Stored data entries
————————
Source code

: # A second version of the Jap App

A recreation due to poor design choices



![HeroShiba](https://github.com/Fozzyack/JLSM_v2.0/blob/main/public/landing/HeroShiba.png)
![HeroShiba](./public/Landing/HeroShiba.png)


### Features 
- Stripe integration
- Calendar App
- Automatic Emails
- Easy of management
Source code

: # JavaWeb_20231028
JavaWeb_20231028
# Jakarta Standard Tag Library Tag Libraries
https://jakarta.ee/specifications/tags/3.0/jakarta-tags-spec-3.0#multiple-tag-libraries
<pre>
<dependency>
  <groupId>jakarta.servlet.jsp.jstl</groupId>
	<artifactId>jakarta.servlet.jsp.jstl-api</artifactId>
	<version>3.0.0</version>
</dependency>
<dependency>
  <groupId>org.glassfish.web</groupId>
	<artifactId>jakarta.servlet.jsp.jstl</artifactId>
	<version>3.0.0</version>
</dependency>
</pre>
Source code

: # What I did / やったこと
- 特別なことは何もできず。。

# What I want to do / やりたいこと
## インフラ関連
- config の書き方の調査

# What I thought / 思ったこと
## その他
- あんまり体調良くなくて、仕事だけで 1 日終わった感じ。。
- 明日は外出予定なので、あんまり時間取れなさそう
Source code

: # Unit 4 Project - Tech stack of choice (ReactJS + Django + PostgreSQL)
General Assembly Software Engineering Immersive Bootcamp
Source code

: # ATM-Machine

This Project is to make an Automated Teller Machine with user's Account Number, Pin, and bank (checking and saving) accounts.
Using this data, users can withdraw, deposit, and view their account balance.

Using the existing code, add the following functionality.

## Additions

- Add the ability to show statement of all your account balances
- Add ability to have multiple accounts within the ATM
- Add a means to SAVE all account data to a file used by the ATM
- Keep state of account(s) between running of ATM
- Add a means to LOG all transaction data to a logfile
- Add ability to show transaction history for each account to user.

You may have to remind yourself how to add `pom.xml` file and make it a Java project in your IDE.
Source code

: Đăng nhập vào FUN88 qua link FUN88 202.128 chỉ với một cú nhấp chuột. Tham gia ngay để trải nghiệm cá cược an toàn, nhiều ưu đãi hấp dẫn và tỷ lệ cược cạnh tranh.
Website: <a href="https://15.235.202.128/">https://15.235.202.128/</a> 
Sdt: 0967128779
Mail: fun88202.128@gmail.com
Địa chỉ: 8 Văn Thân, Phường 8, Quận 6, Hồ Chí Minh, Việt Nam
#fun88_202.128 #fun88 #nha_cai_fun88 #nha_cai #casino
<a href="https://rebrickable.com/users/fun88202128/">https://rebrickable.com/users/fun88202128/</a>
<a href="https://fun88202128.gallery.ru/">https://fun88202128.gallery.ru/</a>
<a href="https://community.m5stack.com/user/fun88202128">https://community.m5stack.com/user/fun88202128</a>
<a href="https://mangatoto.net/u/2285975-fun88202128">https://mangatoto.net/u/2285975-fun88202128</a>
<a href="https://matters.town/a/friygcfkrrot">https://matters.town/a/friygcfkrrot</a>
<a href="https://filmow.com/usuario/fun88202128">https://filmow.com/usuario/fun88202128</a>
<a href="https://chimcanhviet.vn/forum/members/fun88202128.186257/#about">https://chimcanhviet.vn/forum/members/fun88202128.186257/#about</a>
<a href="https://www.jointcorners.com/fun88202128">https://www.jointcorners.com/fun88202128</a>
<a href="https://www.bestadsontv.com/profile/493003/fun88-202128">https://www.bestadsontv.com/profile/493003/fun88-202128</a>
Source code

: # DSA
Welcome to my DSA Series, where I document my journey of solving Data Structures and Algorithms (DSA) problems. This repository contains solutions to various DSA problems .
————————
**Problem requirements:** Copy exactly. The range runs from the line containing "- Add a means to SAVE" through the last line of the data.

**Written reply:**
- Add a means to SAVE all account data to a file used by the ATM
- Keep state of account(s) between running of ATM
- Add a means to LOG all transaction data to a logfile
- Add ability to show transaction history for each account to user.

You may have to remind yourself how to add `pom.xml` file and make it a Java project in your IDE.
Source code

: Đăng nhập vào FUN88 qua link FUN88 202.128 chỉ với một cú nhấp chuột. Tham gia ngay để trải nghiệm cá cược an toàn, nhiều ưu đãi hấp dẫn và tỷ lệ cược cạnh tranh.
Website: <a href="https://15.235.202.128/">https://15.235.202.128/</a> 
Sdt: 0967128779
Mail: fun88202.128@gmail.com
Địa chỉ: 8 Văn Thân, Phường 8, Quận 6, Hồ Chí Minh, Việt Nam
#fun88_202.128 #fun88 #nha_cai_fun88 #nha_cai #casino
<a href="https://rebrickable.com/users/fun88202128/">https://rebrickable.com/users/fun88202128/</a>
<a href="https://fun88202128.gallery.ru/">https://fun88202128.gallery.ru/</a>
<a href="https://community.m5stack.com/user/fun88202128">https://community.m5stack.com/user/fun88202128</a>
<a href="https://mangatoto.net/u/2285975-fun88202128">https://mangatoto.net/u/2285975-fun88202128</a>
<a href="https://matters.town/a/friygcfkrrot">https://matters.town/a/friygcfkrrot</a>
<a href="https://filmow.com/usuario/fun88202128">https://filmow.com/usuario/fun88202128</a>
<a href="https://chimcanhviet.vn/forum/members/fun88202128.186257/#about">https://chimcanhviet.vn/forum/members/fun88202128.186257/#about</a>
<a href="https://www.jointcorners.com/fun88202128">https://www.jointcorners.com/fun88202128</a>
<a href="https://www.bestadsontv.com/profile/493003/fun88-202128">https://www.bestadsontv.com/profile/493003/fun88-202128</a>
Source code

: # DSA
Welcome to my DSA Series, where I document my journey of solving Data Structures and Algorithms (DSA) problems. This repository contains solutions to various DSA problems .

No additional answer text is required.